First, Obama uses highly optimistic assumptions on how fast the economy is going to grow and how many jobs are going to be created over the next five years. I’ve worked in a presidential budget office before. Believe me: If you manipulate the economic assumptions on unemployment and GDP growth, you can make the budget deficit in the future be whatever you want it to be. You can even, as Obama claims to do, magically cut a deficit in half without cutting a single program. From 2010-13, the head of the OMB, Peter Orszag, predicts that the U.S. economy will grow at a 4 percent annual pace, when the blue chip-economic forecast is closer to 2.7 percent. Of the 51 blue chip-economic forecasters, the OMB’s forecast is more optimistic than all but two…Republicans on the Senate Budget Committee recalculated the OMB budget deficit assuming the average blue chip-economic forecast. It found that the Obama deficit will be $2.2 trillion higher over ten years.
Next is the hard-to-swallow assumption in the budget that all of the new spending in the $800 billion democratic “stimulus” bill that Obama signed in February will expire after 2011. “We are supposed to believe,” says Paul Ryan, the ranking House Republican on the Budget Committee, that “Nancy Pelosi, Charlie Rangel, Henry Waxman, and Ted Kennedy are going to allow spending for programs ranging from education for disabled kids, to Pell Grants, to Head Start, to child nutrition programs to fall off a cliff two years from now.” Not likely. When Ryan asked the Congressional Budget Office what happens if the spending for about two dozen of the most politically popular programs is continued, not cancelled, the CBO reported back that the deficit and federal outlays would be $3.27 trillion higher over the next ten years.
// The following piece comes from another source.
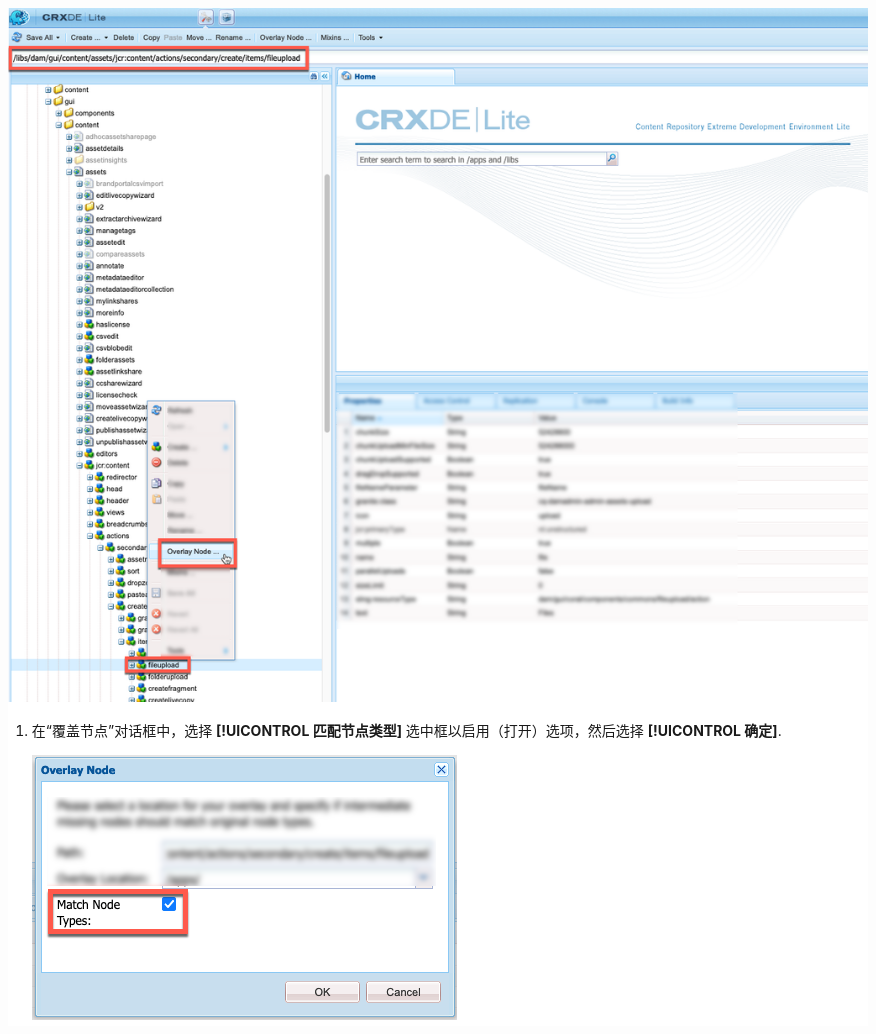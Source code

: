    ![“覆盖节点”选项](/help/assets/assets-dm/uploadassets15gb_a.png)

1. 在“覆盖节点”对话框中，选择 **[!UICONTROL 匹配节点类型]** 选中框以启用（打开）选项，然后选择 **[!UICONTROL 确定]**.

   ![“覆盖节点”对话框](/help/assets/assets-dm/uploadassets15gb_b.png)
Finally, there is the crown jewel of the Obama-Pelosi-Reid domestic agenda: universal health care. This is at the top of the “to do” list of the Obama administration and is unlikely to get pulled back or postponed, as the president made clear in his press conference. Obama has not been specific about what plan he favors or about how much a national health care system will cost, but his budget allocates a $634 billion “placeholder” for that purpose. The consensus opinion, though, is that the lowest possible cost of universal health care is $1.2 trillion, with many estimating closer to $1.5 trillion. So team Obama is off by roughly $600 billion
Obviously the plan is to spend whatever they like and then raise taxes. Whether a majority of the American people will embrace such a plan is unknown at this time. We said just the other day that the Obama act is wearing thin, but observers who watch him on TV say he remains a plausible and convincing fellow. How this tug-of-war will end is anyone’s guess at this point.

March 30th, 2009 at 11:44 pm
How this will end is predictable. When this wil end is the question.